— EXTRACTED MATERIAL —
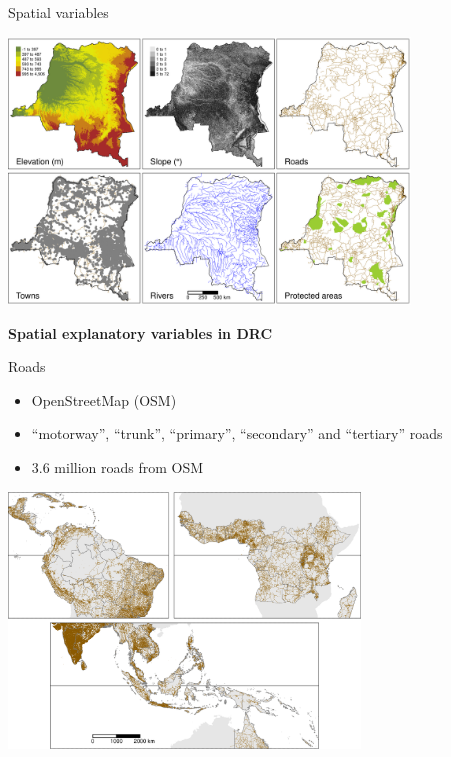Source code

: \documentclass[10pt,table,dvipsnames,compress]{beamer}
\begin{document}
\begin{frame}[label={sec:orgbd91830}]{Spatial variables}
\begin{center}
\includegraphics[width=0.8\textwidth]{figs/sm/var.png}
\end{center}

\centering \textbf{Spatial explanatory variables in DRC}
\end{frame}

\begin{frame}[label={sec:orgd6e5a80}]{Roads}
\begin{itemize}
\item OpenStreetMap (OSM)
\item ``motorway'', ``trunk'', ``primary'', ``secondary'' and ``tertiary'' roads
\item 3.6 million roads from OSM
\end{itemize}

\begin{center}
\includegraphics[width=0.7\textwidth]{figs/sm/roads.png}
\end{center}
\end{frame}
\end{document}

— PROBLEM TO WORK ON —
For this exercise, please reproduce the records above exactly and drop the images.

— SOLUTION FOR THIS EXERCISE —
Source code

: \documentclass[10pt,table,dvipsnames,compress]{beamer}
\begin{document}
\begin{frame}[label={sec:orgbd91830}]{Spatial variables}
\begin{center}
\includegraphics[width=0.8\textwidth]{figs/sm/var.png}
\end{center}

\centering \textbf{Spatial explanatory variables in DRC}
\end{frame}

\begin{frame}[label={sec:orgd6e5a80}]{Roads}
\begin{itemize}
\item OpenStreetMap (OSM)
\item ``motorway'', ``trunk'', ``primary'', ``secondary'' and ``tertiary'' roads
\item 3.6 million roads from OSM
\end{itemize}

\begin{center}
\includegraphics[width=0.7\textwidth]{figs/sm/roads.png}
\end{center}
\end{frame}
\end{document}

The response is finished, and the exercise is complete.